Your answer must be the full listing, word for word, with no images in it.

Segment Open

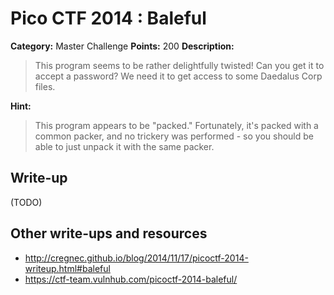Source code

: # Pico CTF 2014 : Baleful

**Category:** Master Challenge
**Points:** 200
**Description:**

>This program seems to be rather delightfully twisted! Can you get it to accept a password? We need it to get access to some Daedalus Corp files.

**Hint:**
>This program appears to be "packed." Fortunately, it's packed with a common packer, and no trickery was performed - so you should be able to just unpack it with the same packer.

## Write-up

(TODO)

## Other write-ups and resources

* <http://cregnec.github.io/blog/2014/11/17/picoctf-2014-writeup.html#baleful>
* <https://ctf-team.vulnhub.com/picoctf-2014-baleful/>
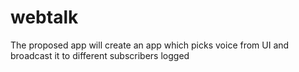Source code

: # webtalk
The proposed app will create an app which picks voice from UI and broadcast it to different subscribers logged
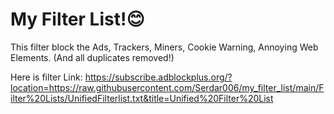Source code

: # My Filter List!😊
This filter block the Ads, Trackers, Miners, Cookie Warning, Annoying Web Elements. (And all duplicates removed!)

Here is filter Link: https://subscribe.adblockplus.org/?location=https://raw.githubusercontent.com/Serdar006/my_filter_list/main/Filter%20Lists/UnifiedFilterlist.txt&title=Unified%20Filter%20List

Segment Closed

Solution for this problem:
Source code

: # Pico CTF 2014 : Baleful

**Category:** Master Challenge
**Points:** 200
**Description:**

>This program seems to be rather delightfully twisted! Can you get it to accept a password? We need it to get access to some Daedalus Corp files.

**Hint:**
>This program appears to be "packed." Fortunately, it's packed with a common packer, and no trickery was performed - so you should be able to just unpack it with the same packer.

## Write-up

(TODO)

## Other write-ups and resources

* <http://cregnec.github.io/blog/2014/11/17/picoctf-2014-writeup.html#baleful>
* <https://ctf-team.vulnhub.com/picoctf-2014-baleful/>
Source code

: # webtalk
The proposed app will create an app which picks voice from UI and broadcast it to different subscribers logged
Source code

: # My Filter List!😊
This filter block the Ads, Trackers, Miners, Cookie Warning, Annoying Web Elements. (And all duplicates removed!)

Here is filter Link: https://subscribe.adblockplus.org/?location=https://raw.githubusercontent.com/Serdar006/my_filter_list/main/Filter%20Lists/UnifiedFilterlist.txt&title=Unified%20Filter%20List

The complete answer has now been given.